Am 04.07.2011 18:07, schrieb Allin Cottrell:
On Mon, 27 Jun 2011, Ignacio Diaz-Emparanza wrote:
> El 26/06/11 19:07, Sven Schreiber escribió:
>> Hi,
>>
>> so I'm trying to make my function package work both with sub-sampled and
>> full-sampled data. This is not so easy because of gretl's behavior to
>> use pre-sample data for VAR/VECM estimation, if such data is available.

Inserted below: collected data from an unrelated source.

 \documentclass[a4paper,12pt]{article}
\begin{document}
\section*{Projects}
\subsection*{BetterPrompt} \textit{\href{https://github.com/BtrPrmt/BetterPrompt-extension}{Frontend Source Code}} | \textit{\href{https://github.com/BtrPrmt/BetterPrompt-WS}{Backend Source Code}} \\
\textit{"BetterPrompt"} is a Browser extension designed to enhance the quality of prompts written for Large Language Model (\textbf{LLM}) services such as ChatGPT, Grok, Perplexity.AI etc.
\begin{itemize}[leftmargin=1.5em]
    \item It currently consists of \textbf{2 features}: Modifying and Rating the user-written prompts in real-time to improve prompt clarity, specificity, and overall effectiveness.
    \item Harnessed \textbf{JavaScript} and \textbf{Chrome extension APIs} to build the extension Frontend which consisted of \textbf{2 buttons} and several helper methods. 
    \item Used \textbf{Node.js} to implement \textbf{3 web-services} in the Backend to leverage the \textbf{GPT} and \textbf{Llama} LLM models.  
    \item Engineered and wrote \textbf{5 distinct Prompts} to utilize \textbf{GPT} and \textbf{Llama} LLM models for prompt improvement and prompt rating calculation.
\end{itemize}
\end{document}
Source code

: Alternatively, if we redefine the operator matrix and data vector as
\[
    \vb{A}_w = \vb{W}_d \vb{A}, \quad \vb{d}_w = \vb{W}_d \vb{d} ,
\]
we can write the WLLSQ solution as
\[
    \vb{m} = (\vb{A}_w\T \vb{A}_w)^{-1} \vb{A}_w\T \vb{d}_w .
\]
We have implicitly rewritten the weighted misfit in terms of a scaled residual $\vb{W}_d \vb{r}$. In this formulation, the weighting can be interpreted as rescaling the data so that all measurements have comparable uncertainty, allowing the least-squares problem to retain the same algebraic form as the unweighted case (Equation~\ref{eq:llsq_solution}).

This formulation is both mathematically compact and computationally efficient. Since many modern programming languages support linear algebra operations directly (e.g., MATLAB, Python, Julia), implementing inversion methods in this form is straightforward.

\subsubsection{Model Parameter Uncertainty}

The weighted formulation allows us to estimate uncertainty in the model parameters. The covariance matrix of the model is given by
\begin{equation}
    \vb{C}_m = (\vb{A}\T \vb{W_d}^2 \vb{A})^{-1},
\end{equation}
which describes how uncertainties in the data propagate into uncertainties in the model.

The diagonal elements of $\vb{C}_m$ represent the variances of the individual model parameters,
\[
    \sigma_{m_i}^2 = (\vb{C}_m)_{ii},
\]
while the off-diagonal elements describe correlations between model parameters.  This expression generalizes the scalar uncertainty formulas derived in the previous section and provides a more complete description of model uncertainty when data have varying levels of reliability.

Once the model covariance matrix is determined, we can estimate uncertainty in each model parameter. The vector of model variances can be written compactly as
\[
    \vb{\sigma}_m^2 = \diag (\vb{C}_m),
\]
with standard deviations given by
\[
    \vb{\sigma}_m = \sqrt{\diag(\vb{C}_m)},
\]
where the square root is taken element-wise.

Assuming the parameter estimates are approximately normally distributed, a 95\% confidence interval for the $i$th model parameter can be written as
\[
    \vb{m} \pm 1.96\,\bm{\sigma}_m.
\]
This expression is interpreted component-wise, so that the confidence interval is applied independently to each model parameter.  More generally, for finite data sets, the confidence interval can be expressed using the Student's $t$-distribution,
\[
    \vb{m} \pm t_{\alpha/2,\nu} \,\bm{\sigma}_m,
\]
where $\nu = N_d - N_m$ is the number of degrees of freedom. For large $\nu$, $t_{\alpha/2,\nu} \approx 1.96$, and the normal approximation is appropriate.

>> This means that the two cases (sub-sampled or not) have to be handled
>> differently. (IMHO this is bad, BTW, so taking up the issue which was
>> already discussed before, I still vote to always *prevent* gretl from
>> reaching back to pre-sample values.)
>
> I have also been some time in the need that gretl does not 'remember'
> the part of the sample that was before the first subsampled observation.
>
> In general I think that this behaviour may be practical but in some cases
> we need that gretl absolutely forget the previous observations. May be
> possible to add an option --forget to the smpl command such that gretl
> work in that way?
Sorry it has taken me a while to get to this. Sven and Ignacio, could
you give an account of exactly how the current smpl behavior is
problematic? I'm not saying there's no problem, but I'd like to get
clear on precisely what it is. A simple example function that exposes
the problem would be nice.
Not sure if this convinces you, but here's an illustration:
<hansl>
open denmark
function series smplcheck(series y)
ols y 0 y(-1)
series user = $uhat
return user
end function
series u = smplcheck(LRM)
printf "missings: %d\n", sum(missing(u))
# (prints 1)
smpl 1975:1 ;
series u2 = smplcheck(LRM)
printf "missings: %d\n", sum(missing(u))
# (prints 0)
</hansl>
The "problem" is that basic series properties such as the presence of
missing values currently depend on whether the data are subsampled or
not. This is due to the reach-back behavior of gretl for autoregressive
models. I have learned how to deal with that (see my recently posted
function package), but I still think it is unfortunate that function
authors have to deal with this.
Ignacio's suggestion of an option switch for smpl may be worth pursuing.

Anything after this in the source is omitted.